シャクル:地域密着を続けているからこそ、スタジアムにいい雰囲気が作られるのですね。

岩永:ちなみに、セキュリティ的にはバスの場所を分からないようにするのが一般的だと思いますが、等々力競技場では、サポーターが見える位置に、選手バスを停めるように設計しているんですよ。 あとは、フィールドと観客席の間に高低差や柵を設けていないんですよね。

シャクル:そうなんですね。観客とトラブルがあった場合、セキュリティ面は心配ないのでしょうか。

岩永:実例としては、例えばフィールドに物を投げたりヤジを飛ばす方は、フィールドから対応ができないように、ピッチ上から高い場所にいることが多いんです。だからこそ逆に、等々力競技場では、柵や高低差を設けないようにすることでよい雰囲気を作っていくことができるんです。

シャクル:確かにその方が選手とサポーターが一体になりやすそうですね。

岩永:スタジアムの設計だけじゃなくて、スタッフの対応についても工夫しているんです。スタジアムに来てくださる方々を単に「お客さん」として対応するのではなく、近所の方や親戚のような感覚で親しみを持って接するように心掛けているんですよ。例えば、夏に「おじいちゃん、今日もちょっと暑いからね。水分補給しっかりして今日も応援よろしくね。」ってわざと敬語を使わないようにしてるんだよね。

シャクル:サポーター目線でも、とても親しみが感じられていいですね。


2.等々力で紡がれるDNA


シャクル:J2に降格してしまった2001年当時はホームタウン活動がメジャーではなかったと思います。J1昇格を目指している時は、チーム強化を優先すべきなのではないかと感じたのですが、チーム強化よりホームタウン活動を優先したのはなぜなのでしょうか。

岩永:私はそうとは思ってなくて、将来のビジョンのために地域密着から取り掛かる方がいいと考えていました。当時のフロンターレはチームが弱かったり、資金がなかったり、人気がなかったりという状況だったので、チームを強化しようと思ってもなかなか選手が集まらないんですよ。

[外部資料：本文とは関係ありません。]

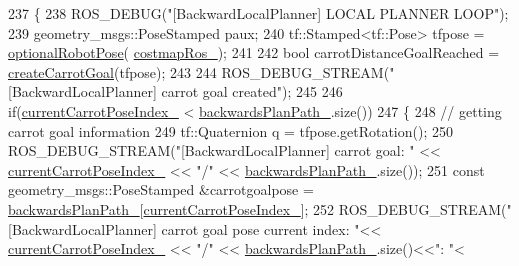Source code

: \begin{DoxyCode}
237         \{
238             ROS\_DEBUG(\textcolor{stringliteral}{"[BackwardLocalPlanner] LOCAL PLANNER LOOP"});
239             geometry\_msgs::PoseStamped paux;
240             tf::Stamped<tf::Pose> tfpose = \hyperlink{namespacecl__move__base__z_1_1backward__local__planner_afd5bb2a0d144f7b89f4215fbcb1fbe69}{optionalRobotPose}(
      \hyperlink{classcl__move__base__z_1_1backward__local__planner_1_1BackwardLocalPlanner_a4136268882a105d9e06e173d85d5c0dc}{costmapRos\_});
241 
242             \textcolor{keywordtype}{bool} carrotDistanceGoalReached = \hyperlink{classcl__move__base__z_1_1backward__local__planner_1_1BackwardLocalPlanner_a786337a838e58b38b724bc342cf76e10}{createCarrotGoal}(tfpose);
243 
244             ROS\_DEBUG\_STREAM(\textcolor{stringliteral}{"[BackwardLocalPlanner] carrot goal created"});
245 
246             \textcolor{keywordflow}{if}(\hyperlink{classcl__move__base__z_1_1backward__local__planner_1_1BackwardLocalPlanner_a2e8f2b78bc97f27c5fa431f3af2261ed}{currentCarrotPoseIndex\_} < 
      \hyperlink{classcl__move__base__z_1_1backward__local__planner_1_1BackwardLocalPlanner_ad9cde5c85f782cab2ddb4030e3c3f2cf}{backwardsPlanPath\_}.size())
247             \{
248                 \textcolor{comment}{// getting carrot goal information}
249                 tf::Quaternion q = tfpose.getRotation();
250                 ROS\_DEBUG\_STREAM(\textcolor{stringliteral}{"[BackwardLocalPlanner] carrot goal: "} << 
      \hyperlink{classcl__move__base__z_1_1backward__local__planner_1_1BackwardLocalPlanner_a2e8f2b78bc97f27c5fa431f3af2261ed}{currentCarrotPoseIndex\_} << \textcolor{stringliteral}{"/"}  << \hyperlink{classcl__move__base__z_1_1backward__local__planner_1_1BackwardLocalPlanner_ad9cde5c85f782cab2ddb4030e3c3f2cf}{backwardsPlanPath\_}.size());
251                 \textcolor{keyword}{const} geometry\_msgs::PoseStamped &carrotgoalpose = 
      \hyperlink{classcl__move__base__z_1_1backward__local__planner_1_1BackwardLocalPlanner_ad9cde5c85f782cab2ddb4030e3c3f2cf}{backwardsPlanPath\_}[\hyperlink{classcl__move__base__z_1_1backward__local__planner_1_1BackwardLocalPlanner_a2e8f2b78bc97f27c5fa431f3af2261ed}{currentCarrotPoseIndex\_}];
252                 ROS\_DEBUG\_STREAM(\textcolor{stringliteral}{"[BackwardLocalPlanner] carrot goal pose current index: "}<< 
      \hyperlink{classcl__move__base__z_1_1backward__local__planner_1_1BackwardLocalPlanner_a2e8f2b78bc97f27c5fa431f3af2261ed}{currentCarrotPoseIndex\_} << \textcolor{stringliteral}{"/"} << \hyperlink{classcl__move__base__z_1_1backward__local__planner_1_1BackwardLocalPlanner_ad9cde5c85f782cab2ddb4030e3c3f2cf}{backwardsPlanPath\_}.size()<<\textcolor{stringliteral}{": "}<

\end{DoxyCode}
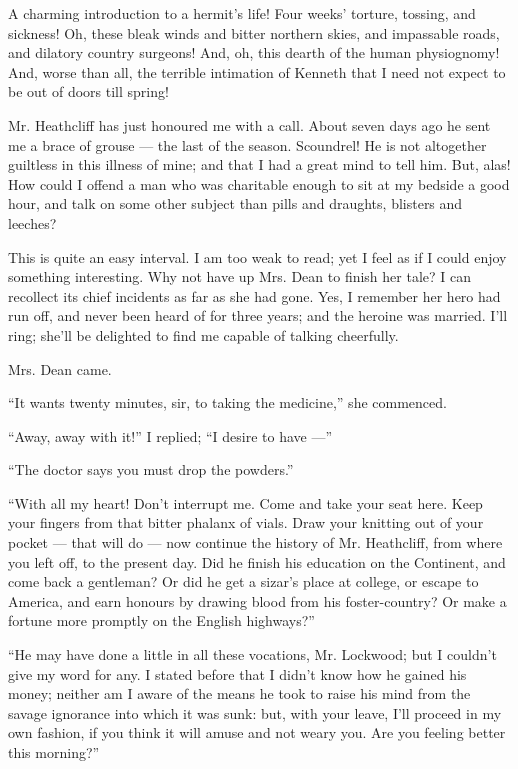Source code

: \par A charming introduction to a hermit's life! Four weeks' torture, tossing, and sickness! Oh, these bleak winds and bitter northern skies, and impassable roads, and dilatory country surgeons! And, oh, this dearth of the human physiognomy! And, worse than all, the terrible intimation of Kenneth that I need not expect to be out of doors till spring!
\par Mr. Heathcliff has just honoured me with a call. About seven days ago he sent me a brace of grouse — the last of the season. Scoundrel! He is not altogether guiltless in this illness of mine; and that I had a great mind to tell him. But, alas! How could I offend a man who was charitable enough to sit at my bedside a good hour, and talk on some other subject than pills and draughts, blisters and leeches?
\par This is quite an easy interval. I am too weak to read; yet I feel as if I could enjoy something interesting. Why not have up Mrs. Dean to finish her tale? I can recollect its chief incidents as far as she had gone. Yes, I remember her hero had run off, and never been heard of for three years; and the heroine was married. I'll ring; she'll be delighted to find me capable of talking cheerfully.
\par Mrs. Dean came.
\par “It wants twenty minutes, sir, to taking the medicine,” she commenced.
\par “Away, away with it!” I replied; “I desire to have —”
\par “The doctor says you must drop the powders.”
\par “With all my heart! Don't interrupt me. Come and take your seat here. Keep your fingers from that bitter phalanx of vials. Draw your knitting out of your pocket — that will do — now continue the history of Mr. Heathcliff, from where you left off, to the present day. Did he finish his education on the Continent, and come back a gentleman? Or did he get a sizar's place at college, or escape to America, and earn honours by drawing blood from his foster-country? Or make a fortune more promptly on the English highways?”
\par “He may have done a little in all these vocations, Mr. Lockwood; but I couldn't give my word for any. I stated before that I didn't know how he gained his money; neither am I aware of the means he took to raise his mind from the savage ignorance into which it was sunk: but, with your leave, I'll proceed in my own fashion, if you think it will amuse and not weary you. Are you feeling better this morning?”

シャクル:確かにチームの土台が不安定だと、クラブとして成長することも難しそうですよね。

岩永:地域の方々が集まって一体感が生まれるスタジアムを作る。そうすることで、協賛スポンサーやテレビ中継が付くようになって、結果的にも収益に繋がってチームも強化することができるようになるんですよ。だからこそ、まずは地域密着を図って地域の方々に応援してもらう状況を作り出すことが大事だって考えていました。

シャクル:私達はサッカーの強さと地域貢献にどのような関係性があるんだろうって疑問に思っていたんですけど、逆に、地域貢献に力を注いでいたからこそ、優勝という結果に繋がっていたのですね。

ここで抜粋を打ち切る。